Assigned task
Return every line below in which "percentage" appears.

START Data to process

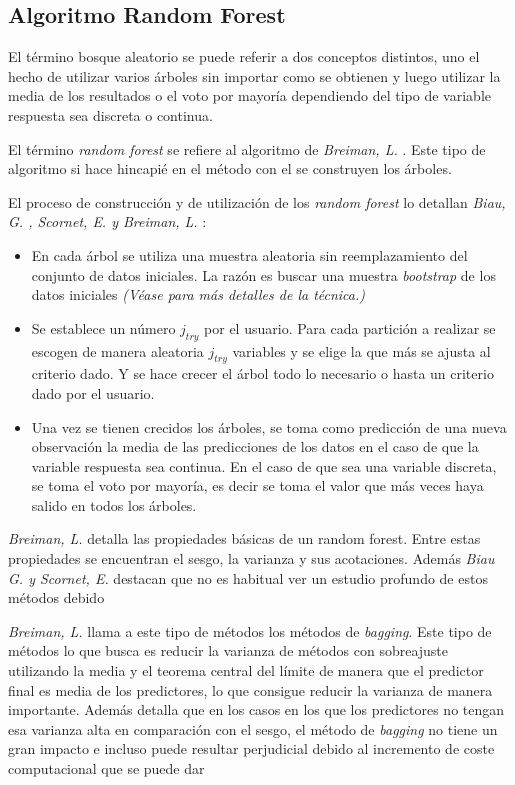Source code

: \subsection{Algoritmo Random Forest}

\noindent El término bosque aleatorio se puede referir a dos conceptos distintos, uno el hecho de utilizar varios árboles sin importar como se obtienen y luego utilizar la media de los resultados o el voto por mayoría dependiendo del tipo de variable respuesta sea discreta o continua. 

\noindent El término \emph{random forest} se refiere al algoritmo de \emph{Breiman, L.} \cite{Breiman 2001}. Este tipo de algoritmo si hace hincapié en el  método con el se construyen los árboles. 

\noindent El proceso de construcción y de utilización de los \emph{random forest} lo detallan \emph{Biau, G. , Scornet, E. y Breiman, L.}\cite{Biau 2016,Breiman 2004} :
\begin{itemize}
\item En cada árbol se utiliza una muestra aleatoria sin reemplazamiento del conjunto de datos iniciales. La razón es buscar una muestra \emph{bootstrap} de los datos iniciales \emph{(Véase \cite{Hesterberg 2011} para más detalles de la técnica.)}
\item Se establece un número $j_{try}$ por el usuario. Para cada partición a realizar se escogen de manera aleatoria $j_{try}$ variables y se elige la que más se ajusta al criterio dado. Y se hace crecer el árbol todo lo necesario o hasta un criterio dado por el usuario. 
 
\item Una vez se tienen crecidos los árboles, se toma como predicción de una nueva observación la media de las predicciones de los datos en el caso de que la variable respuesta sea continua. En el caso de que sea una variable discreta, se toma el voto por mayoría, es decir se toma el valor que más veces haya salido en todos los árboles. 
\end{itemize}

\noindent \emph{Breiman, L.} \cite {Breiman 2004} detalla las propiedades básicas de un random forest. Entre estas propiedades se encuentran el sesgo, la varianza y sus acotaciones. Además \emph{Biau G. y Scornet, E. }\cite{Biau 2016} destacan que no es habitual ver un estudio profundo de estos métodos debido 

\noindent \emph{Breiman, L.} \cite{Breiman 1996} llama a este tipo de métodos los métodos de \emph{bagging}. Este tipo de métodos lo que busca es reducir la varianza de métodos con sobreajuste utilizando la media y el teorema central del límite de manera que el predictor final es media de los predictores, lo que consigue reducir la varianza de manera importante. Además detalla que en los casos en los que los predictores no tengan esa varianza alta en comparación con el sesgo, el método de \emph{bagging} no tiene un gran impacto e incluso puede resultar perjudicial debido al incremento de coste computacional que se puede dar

END Data to process
START Data to process

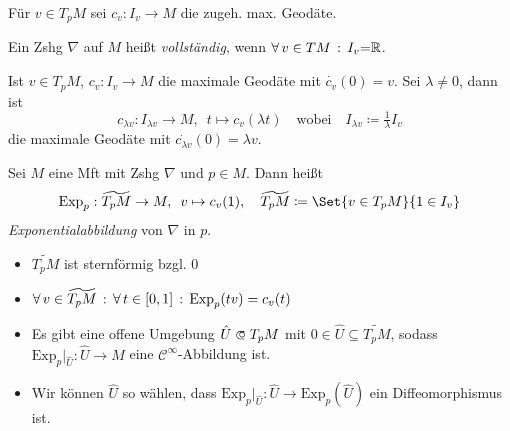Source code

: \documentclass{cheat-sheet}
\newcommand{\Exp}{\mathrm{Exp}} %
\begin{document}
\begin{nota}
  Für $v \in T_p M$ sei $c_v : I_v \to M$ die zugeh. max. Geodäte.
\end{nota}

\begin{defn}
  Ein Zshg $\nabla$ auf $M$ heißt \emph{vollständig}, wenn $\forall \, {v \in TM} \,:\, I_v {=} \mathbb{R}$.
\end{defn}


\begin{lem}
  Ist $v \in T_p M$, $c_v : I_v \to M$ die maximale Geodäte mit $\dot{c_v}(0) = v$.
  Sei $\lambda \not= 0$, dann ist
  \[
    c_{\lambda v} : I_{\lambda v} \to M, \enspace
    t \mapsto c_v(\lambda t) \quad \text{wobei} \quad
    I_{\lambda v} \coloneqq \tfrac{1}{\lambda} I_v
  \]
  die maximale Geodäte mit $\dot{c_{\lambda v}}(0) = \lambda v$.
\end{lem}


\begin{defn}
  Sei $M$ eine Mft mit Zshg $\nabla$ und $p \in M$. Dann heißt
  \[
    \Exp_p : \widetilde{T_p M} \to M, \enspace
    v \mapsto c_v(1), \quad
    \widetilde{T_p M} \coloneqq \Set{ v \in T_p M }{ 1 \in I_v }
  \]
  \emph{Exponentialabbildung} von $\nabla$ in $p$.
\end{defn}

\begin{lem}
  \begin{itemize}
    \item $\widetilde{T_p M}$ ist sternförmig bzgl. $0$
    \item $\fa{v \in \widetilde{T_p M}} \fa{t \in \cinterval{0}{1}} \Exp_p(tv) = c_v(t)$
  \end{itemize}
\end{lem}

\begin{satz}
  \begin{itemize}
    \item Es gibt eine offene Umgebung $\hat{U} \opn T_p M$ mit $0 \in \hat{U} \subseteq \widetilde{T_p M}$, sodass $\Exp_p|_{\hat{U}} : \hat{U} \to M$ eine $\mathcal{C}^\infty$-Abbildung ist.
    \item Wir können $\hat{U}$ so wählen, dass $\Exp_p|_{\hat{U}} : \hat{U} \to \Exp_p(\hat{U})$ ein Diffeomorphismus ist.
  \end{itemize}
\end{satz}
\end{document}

END Data to process
START Data to process

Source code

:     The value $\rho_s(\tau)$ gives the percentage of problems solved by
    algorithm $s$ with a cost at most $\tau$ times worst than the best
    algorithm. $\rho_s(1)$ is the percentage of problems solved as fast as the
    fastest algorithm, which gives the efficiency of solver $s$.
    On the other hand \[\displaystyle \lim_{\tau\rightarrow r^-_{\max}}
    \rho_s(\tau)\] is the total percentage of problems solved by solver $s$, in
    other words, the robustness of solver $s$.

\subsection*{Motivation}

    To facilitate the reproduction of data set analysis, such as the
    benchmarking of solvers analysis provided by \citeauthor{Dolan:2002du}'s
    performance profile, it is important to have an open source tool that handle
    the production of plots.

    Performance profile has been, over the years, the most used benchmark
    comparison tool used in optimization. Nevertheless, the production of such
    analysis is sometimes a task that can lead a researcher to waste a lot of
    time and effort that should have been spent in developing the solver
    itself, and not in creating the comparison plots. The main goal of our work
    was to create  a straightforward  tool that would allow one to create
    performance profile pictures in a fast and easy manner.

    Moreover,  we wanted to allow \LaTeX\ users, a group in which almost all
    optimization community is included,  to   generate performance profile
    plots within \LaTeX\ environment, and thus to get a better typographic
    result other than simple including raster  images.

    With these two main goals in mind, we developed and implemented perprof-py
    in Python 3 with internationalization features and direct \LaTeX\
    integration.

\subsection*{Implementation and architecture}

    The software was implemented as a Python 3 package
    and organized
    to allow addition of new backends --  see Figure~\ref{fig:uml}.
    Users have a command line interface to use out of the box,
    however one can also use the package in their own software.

END Data to process

Problem solution
:     The value $\rho_s(\tau)$ gives the percentage of problems solved by
    algorithm. $\rho_s(1)$ is the percentage of problems solved as fast as the
    \rho_s(\tau)\] is the total percentage of problems solved by solver $s$, in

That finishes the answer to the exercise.